Ainda antes da confirmação oficial, já haviam surgido rumores de estar a ser preparada uma digressão a juntar os Mötley Crüe aos Poison e aos Def Leppard. Logo confirmada oficialmente. Ora, inicialmente os fãs portugueses não acalentavam grandes esperanças de ver os Mötley Crüe em Portugal, afinal e apesar do estatuto colossal da banda a nível mundial, Vince Neil, Nikki Six, Mick Mars e Tommy Lee nunca haviam pisado juntos um palco no nosso território.

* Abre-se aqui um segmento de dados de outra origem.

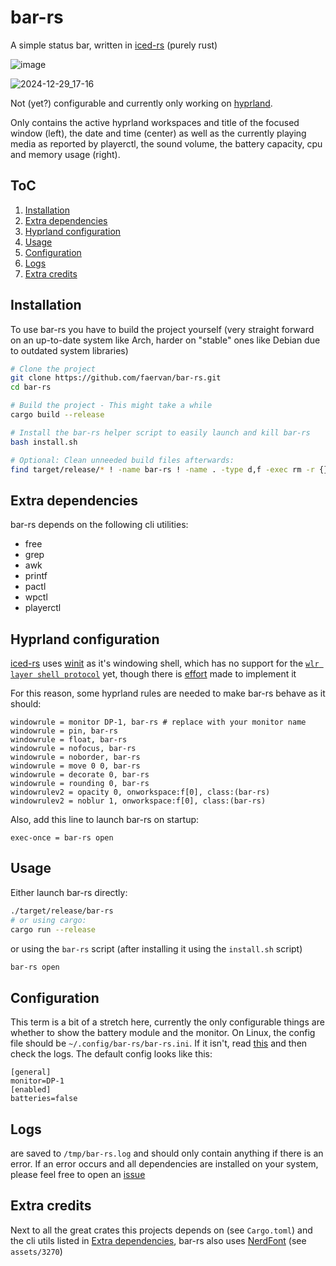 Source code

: # bar-rs
A simple status bar, written in [iced-rs](https://github.com/iced-rs/iced/) (purely rust)

![image](https://github.com/user-attachments/assets/29daa606-3189-4355-bc04-a21e8f245f6f)

![2024-12-29_17-16](https://github.com/user-attachments/assets/199452ec-b5bc-4ac3-ac35-ef7aed732c2f)



Not (yet?) configurable and currently only working on [hyprland](https://github.com/hyprwm/Hyprland/).

Only contains the active hyprland workspaces and title of the focused window (left), the date and time (center) as well as the currently playing media as reported by playerctl, the sound volume, the battery capacity, cpu and memory usage (right).

## ToC
1. [Installation](#installation)
2. [Extra dependencies](#extra-dependencies)
3. [Hyprland configuration](#hyprland-configuration)
4. [Usage](#usage)
5. [Configuration](#configuration)
6. [Logs](#logs)
7. [Extra credits](#extra-credits)

## Installation
To use bar-rs you have to build the project yourself (very straight forward on an up-to-date system like Arch, harder on "stable" ones like Debian due to outdated system libraries)

```sh
# Clone the project
git clone https://github.com/faervan/bar-rs.git
cd bar-rs

# Build the project - This might take a while
cargo build --release

# Install the bar-rs helper script to easily launch and kill bar-rs
bash install.sh

# Optional: Clean unneeded build files afterwards:
find target/release/* ! -name bar-rs ! -name . -type d,f -exec rm -r {} +
```

## Extra dependencies
bar-rs depends on the following cli utilities:
- free
- grep
- awk
- printf
- pactl
- wpctl
- playerctl

## Hyprland configuration
[iced-rs](https://github.com/iced-rs/iced/) uses [winit](https://github.com/rust-windowing/winit/) as it's windowing shell, which has no support for the [`wlr layer shell protocol`](https://wayland.app/protocols/wlr-layer-shell-unstable-v1) yet, though there is [effort](https://github.com/rust-windowing/winit/pull/4044) made to implement it

For this reason, some hyprland rules are needed to make bar-rs behave as it should:
```
windowrule = monitor DP-1, bar-rs # replace with your monitor name
windowrule = pin, bar-rs
windowrule = float, bar-rs
windowrule = nofocus, bar-rs
windowrule = noborder, bar-rs
windowrule = move 0 0, bar-rs
windowrule = decorate 0, bar-rs
windowrule = rounding 0, bar-rs
windowrulev2 = opacity 0, onworkspace:f[0], class:(bar-rs)
windowrulev2 = noblur 1, onworkspace:f[0], class:(bar-rs)
```

Also, add this line to launch bar-rs on startup:
```
exec-once = bar-rs open
```

## Usage
Either launch bar-rs directly:

```sh
./target/release/bar-rs
# or using cargo:
cargo run --release
```

or using the `bar-rs` script (after installing it using the `install.sh` script)
```sh
bar-rs open
```

## Configuration
This term is a bit of a stretch here, currently the only configurable things are whether to show the battery module and the monitor.
On Linux, the config file should be `~/.config/bar-rs/bar-rs.ini`. If it isn't, read [this](https://docs.rs/directories/latest/directories/struct.ProjectDirs.html#method.config_local_dir) and then check the logs.
The default config looks like this:
```
[general]
monitor=DP-1
[enabled]
batteries=false
```

## Logs
are saved to `/tmp/bar-rs.log` and should only contain anything if there is an error.
If an error occurs and all dependencies are installed on your system, please feel free to open an [issue](https://github.com/faervan/bar-rs/issues)

## Extra credits
Next to all the great crates this projects depends on (see `Cargo.toml`) and the cli utils listed in [Extra dependencies](#extra-dependencies), bar-rs also uses [NerdFont](https://www.nerdfonts.com/) (see `assets/3270`)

Isso mudou quando a Everything Is New confirmou a presença dos reis do sleaze rock no Passeio Marítimo de Algés, no dia 23 de Junho de 2023. Os Def Leppard também foram confirmados, já os Poison acabaram por nem iniciar a tour.

«Depois de finalmente voltar à estrada e ter uma monumental tour de Verão nos Estados Unidos e Canadá este ano, estamos muito entusiasmados por trazer esta enorme digressão de estádios às principais cidades do mundo e arrancar na Europa em Sheffield, onde tudo começou para nós há 45 anos», disse Joe Elliott, frontman dos Def Leppard. «Tivemos uma experiência incrível com a The Stadium Tour na América do Norte neste Verão e mal podemos esperar para levar os nossos concertos a todo o mundo com a The WORLD Tour em 2023. Crüeheads na América Latina e Europa: Preparem-se! Estamos a chegar e mal podemos esperar para finalmente ver-vos a todos novamente no próximo ano!», afirmam, na altura, os Mötley Crüe num comunicado em conjunto.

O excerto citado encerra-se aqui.